TD Securities blamed gold’s woeful performance on higher treasury yields, greater risk appetite and recent Democrat wins.
The bank published a metals update last week.
On Friday a dramatic $66 price decline took gold prices below their 200-day moving average for the first time since December 1, 2020. As of 4:48 PM EST gold’s most active February 2021 Comex contract is currently up by $11.60 and fixed at $1,847.00.
“Sharply higher Treasury yields, a backup in real rates along the curve and firm risk appetite in response to growing expectations of additional economic support from the coming Biden administration, following the Democratic victories in the Georgia Senate elections were key drivers responsible for gold’s poor performance,” wrote the report’s authors.

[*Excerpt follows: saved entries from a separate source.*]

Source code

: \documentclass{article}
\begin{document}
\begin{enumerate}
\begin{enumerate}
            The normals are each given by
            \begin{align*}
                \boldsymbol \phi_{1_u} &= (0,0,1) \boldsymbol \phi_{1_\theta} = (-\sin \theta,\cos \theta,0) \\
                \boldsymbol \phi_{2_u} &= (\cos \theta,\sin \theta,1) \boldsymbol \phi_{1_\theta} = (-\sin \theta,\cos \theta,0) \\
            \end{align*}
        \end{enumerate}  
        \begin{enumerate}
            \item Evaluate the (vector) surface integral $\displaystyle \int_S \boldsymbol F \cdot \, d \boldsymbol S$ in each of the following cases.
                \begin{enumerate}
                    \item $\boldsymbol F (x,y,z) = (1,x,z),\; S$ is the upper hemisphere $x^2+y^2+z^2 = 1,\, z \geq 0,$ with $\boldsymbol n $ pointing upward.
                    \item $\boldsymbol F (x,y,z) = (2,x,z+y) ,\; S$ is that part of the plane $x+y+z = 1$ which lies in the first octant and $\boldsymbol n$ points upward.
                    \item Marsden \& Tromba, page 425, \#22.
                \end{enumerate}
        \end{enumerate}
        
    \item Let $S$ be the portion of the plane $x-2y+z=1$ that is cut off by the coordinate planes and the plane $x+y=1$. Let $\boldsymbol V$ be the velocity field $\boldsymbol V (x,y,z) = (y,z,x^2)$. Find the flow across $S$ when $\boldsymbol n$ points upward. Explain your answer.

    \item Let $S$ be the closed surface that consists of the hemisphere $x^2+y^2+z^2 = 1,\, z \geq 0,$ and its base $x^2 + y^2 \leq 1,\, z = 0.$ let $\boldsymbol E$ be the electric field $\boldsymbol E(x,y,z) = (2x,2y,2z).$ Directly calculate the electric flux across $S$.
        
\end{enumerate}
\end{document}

The bank went onto write that the firm U.S. dollar and the steeper yield curve have created a “…structure for gold forwards resulted in a more expensive carry environment, which seem to have prompted specs to shed recently accumulated logs.”
Gold should have gained support from the weak payrolls report last week, signaling a sputtering recovery, but the news was not able to stem gold’s decline.

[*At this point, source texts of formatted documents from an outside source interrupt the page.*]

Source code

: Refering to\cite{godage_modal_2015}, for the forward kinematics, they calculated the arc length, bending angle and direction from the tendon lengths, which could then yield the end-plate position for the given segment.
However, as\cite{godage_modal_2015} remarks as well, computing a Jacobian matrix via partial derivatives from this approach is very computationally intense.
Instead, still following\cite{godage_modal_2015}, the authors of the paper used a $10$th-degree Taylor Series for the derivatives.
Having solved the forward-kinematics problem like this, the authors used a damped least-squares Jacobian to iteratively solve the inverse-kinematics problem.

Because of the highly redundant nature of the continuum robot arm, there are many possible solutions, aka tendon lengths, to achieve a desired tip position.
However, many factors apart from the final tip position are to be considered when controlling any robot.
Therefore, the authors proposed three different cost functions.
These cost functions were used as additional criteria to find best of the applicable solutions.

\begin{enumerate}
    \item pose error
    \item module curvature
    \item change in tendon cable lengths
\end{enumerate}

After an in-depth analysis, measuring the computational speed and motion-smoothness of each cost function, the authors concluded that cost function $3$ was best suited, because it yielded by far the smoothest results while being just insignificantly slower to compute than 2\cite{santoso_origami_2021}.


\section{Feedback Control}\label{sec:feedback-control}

The Democrats’ win is not as sure as it seems. The authors note that despite sweeping both the Senate, House and presidency, it is still doubtful whether the Biden administration will be able to pass a large stimulus.
“Even if they do pass, the output gap will be very large for a prolonged period and it is likely inflation will not materialize much after oil prices flatten into 2021, which should prompt the Fed from allowing the curve to steepen materially,” writes TD Commodities.